The Almost Cure: Nervous Excitement

So I got my results back from my single fiber EMG. Remember this is the test for MG patients that they put the needle in the muscle belly of the arms and forehead and give little electrical shocks to see how the muscle recovers essentially. Well Yes, it was just as I remembered. It hurt like all get out. I was not a happy camper but it was a necessary evil. Though I was given the option to tell the conductor to stop at any time I ignored that option as I wanted desperately to endure it so that he could get all the information he could. I figured if I did not tell him to stop over 2.5 years ago when I was in crisis mode I dang sure could deal with it now when I was much stronger. But when he lit up my forehead where there is not much muscle I swear I wanted to scream stop many times. I may be strong but I am not superwoman…I am not impervious to pain.

Anyways,

I get to the hospital after a 25 min trip took an hour. I go to check-in and they say my appointment is not at the hospital but at his clinic and I’m confused. I thought the place was one in the same. They politiely give me the address and say it is not far from there and it was only about 7 minutes away but in traffic took me 15. I called ahead and told them I was running late and that I had only EVER met this specialist at the hospital and had no idea he had a clinical office at another location and they understood and said they would wait as long as I got there before his 9am client. So I sped like a bat out of HELL. I got there at 8:35 and by the time they called me back and started my vitals I heard the call in his 9 am. So I figured I was good. NOT. They kept doing small tasks and having nurses come in and talk to me and some associate from a the muscle dystrophy association talk to me then another doctor but that all happened in the first hour. I then waited 2.5 more hours before I saw MY doctor. I was pretty annoyed by this time. I mean if it weren;t for the fact there are only 2 other specialists like him in the country and they are few and far between and I waited 9 months for this appointment, I would have left.

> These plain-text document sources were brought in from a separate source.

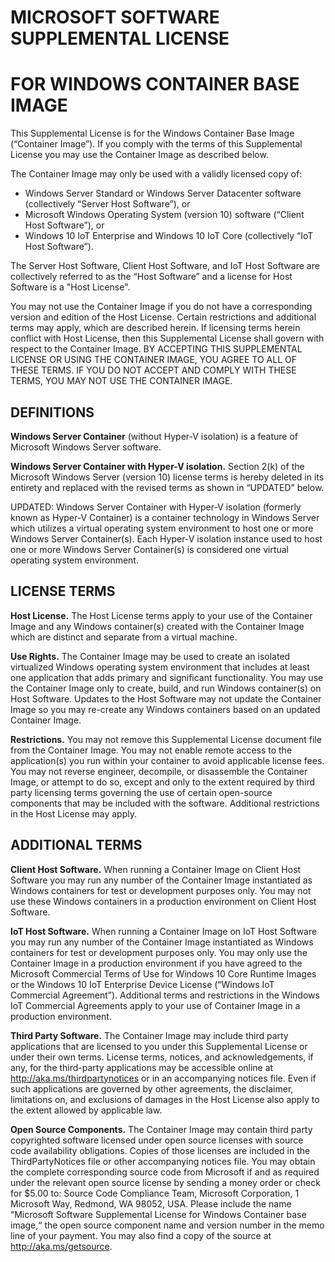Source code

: 
# MICROSOFT SOFTWARE SUPPLEMENTAL LICENSE
# FOR WINDOWS CONTAINER BASE IMAGE 

This Supplemental License is for the Windows Container Base Image (“Container Image”).  If you comply with the terms of this Supplemental License you may use the Container Image as described below.

The Container Image may only be used with a validly licensed copy of:
* Windows Server Standard or Windows Server Datacenter software (collectively “Server Host Software”), or
* Microsoft Windows Operating System (version 10) software (“Client Host Software”), or
* Windows 10 IoT Enterprise and Windows 10 IoT Core (collectively “IoT Host Software”).

The Server Host Software, Client Host Software, and IoT Host Software are collectively referred to as the “Host Software” and a license for Host Software is a "Host License".

You may not use the Container Image if you do not have a corresponding version and edition of the Host License.  Certain restrictions and additional terms may apply, which are described herein.  If licensing terms herein conflict with Host License, then this Supplemental License shall govern with respect to the Container Image. BY ACCEPTING THIS SUPPLEMENTAL LICENSE OR USING THE CONTAINER IMAGE, YOU AGREE TO ALL OF THESE TERMS.  IF YOU DO NOT ACCEPT AND COMPLY WITH THESE TERMS, YOU MAY NOT USE THE CONTAINER IMAGE.  

## DEFINITIONS 

**Windows Server Container** (without Hyper-V isolation) is a feature of Microsoft Windows Server software. 

**Windows Server Container with Hyper-V isolation.**  Section 2(k) of the Microsoft Windows Server (version 10) license terms is hereby deleted in its entirety and replaced with the revised terms as shown in “UPDATED” below.  

UPDATED: Windows Server Container with Hyper-V isolation (formerly known as Hyper-V Container) is a container technology in Windows Server which utilizes a virtual operating system environment to host one or more Windows Server Container(s).  Each Hyper-V isolation instance used to host one or more Windows Server Container(s) is considered one virtual operating system environment.  

## LICENSE TERMS

**Host License.** The Host License terms apply to your use of the Container Image and any Windows container(s) created with the Container Image which are distinct and separate from a virtual machine.

**Use Rights.**  The Container Image may be used to create an isolated virtualized Windows operating system environment that includes at least one application that adds primary and significant functionality. You may use the Container Image only to create, build, and run Windows container(s) on Host Software.  Updates to the Host Software may not update the Container Image so you may re-create any Windows containers based on an updated Container Image.   
 
**Restrictions.**  You may not remove this Supplemental License document file from the Container Image.  You may not enable remote access to the application(s) you run within your container to avoid applicable license fees.  You may not reverse engineer, decompile, or disassemble the Container Image, or attempt to do so, except and only to the extent required by third party licensing terms governing the use of certain open-source components that may be included with the software.  Additional restrictions in the Host License may apply.

## ADDITIONAL TERMS

**Client Host Software.**  When running a Container Image on Client Host Software you may run any number of the Container Image instantiated as Windows containers for test or development purposes only.  You may not use these Windows containers in a production environment on Client Host Software.

**IoT Host Software.**  When running a Container Image on IoT Host Software you may run any number of the Container Image instantiated as Windows containers for test or development purposes only. You may only use the Container Image in a production environment if you have agreed to the Microsoft Commercial Terms of Use for Windows 10 Core Runtime Images or the Windows 10 IoT Enterprise Device License (“Windows IoT Commercial Agreement”). Additional terms and restrictions in the Windows IoT Commercial Agreements apply to your use of Container Image in a production environment.

**Third Party Software.** The Container Image may include third party applications that are licensed to you under this Supplemental License or under their own terms. License terms, notices, and acknowledgements, if any, for the third-party applications may be accessible online at http://aka.ms/thirdpartynotices or in an accompanying notices file. Even if such applications are governed by other agreements, the disclaimer, limitations on, and exclusions of damages in the Host License also apply to the extent allowed by applicable law.  
  
**Open Source Components.** The Container Image may contain third party copyrighted software licensed under open source licenses with source code availability obligations. Copies of those licenses are included in the ThirdPartyNotices file or other accompanying notices file. You may obtain the complete corresponding source code from Microsoft if and as required under the relevant open source license by sending a money order or check for $5.00 to: Source Code Compliance Team, Microsoft Corporation, 1 Microsoft Way, Redmond, WA 98052, USA. Please include the name “Microsoft Software Supplemental License for Windows Container base image,“ the open source component name and version number in the memo line of your payment. You may also find a copy of the source at http://aka.ms/getsource.
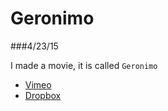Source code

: Geronimo
===============
###4/23/15

I made a movie, it is called `Geronimo`

* [Vimeo](https://vimeo.com/121205149)
* [Dropbox](https://www.dropbox.com/s/0ysjmoykqeupdb9/A%20Day%20in%20the%20Life.mpeg?dl=0)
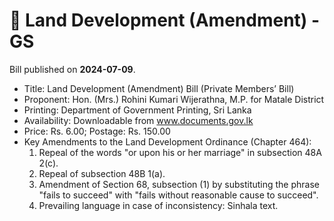 # 📄  Land Development (Amendment) - GS

Bill published on **2024-07-09**.

- Title: Land Development (Amendment) Bill (Private Members’ Bill)
- Proponent: Hon. (Mrs.) Rohini Kumari Wijerathna, M.P. for Matale District
- Printing: Department of Government Printing, Sri Lanka
- Availability: Downloadable from www.documents.gov.lk
- Price: Rs. 6.00; Postage: Rs. 150.00
- Key Amendments to the Land Development Ordinance (Chapter 464): 
  1. Repeal of the words "or upon his or her marriage" in subsection 48A 2(c).
  2. Repeal of subsection 48B 1(a).
  3. Amendment of Section 68, subsection (1) by substituting the phrase "fails to succeed" with "fails without reasonable cause to succeed".
  4. Prevailing language in case of inconsistency: Sinhala text.
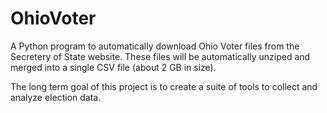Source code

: # OhioVoter
A Python program to automatically download Ohio Voter files from the Secretery of State website. These files will be automatically unziped and merged into a single CSV file (about 2 GB in size).

The long term goal of this project is to create a suite of tools to collect and analyze election data.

But I did not show any of this once he walked in, ONLY relief that he gave me his full time and effort, I am no fool. I need answers and his knowledge and I cannot afford to be ignorant something that is life changing for me.

The Results are in:

My arms have gotten considerably stronger in the last 2.5 years, but my forehead and eye areas weaker which from what I had already told him were consistent. Moreover, my hip flexors are strong but have gotten a bit weak but that was from a simple test from week to week not the single fiber test. I also have developed strider again (a respiratory issue). But what that means for me in terms of someone who wants to be more fit and has gained weight, wants to have a child, and wants to come off some if not all of my medications.

Right now he says the tests says my MG is too active. To have a child would mean potential death for me as well as if they took me off my medications right now. I am just not strong enough for any of that. I cannot go back to ‘normal’ yet. But he created 2 plans to help get me better so that I can have a child and be strong and come off the medications.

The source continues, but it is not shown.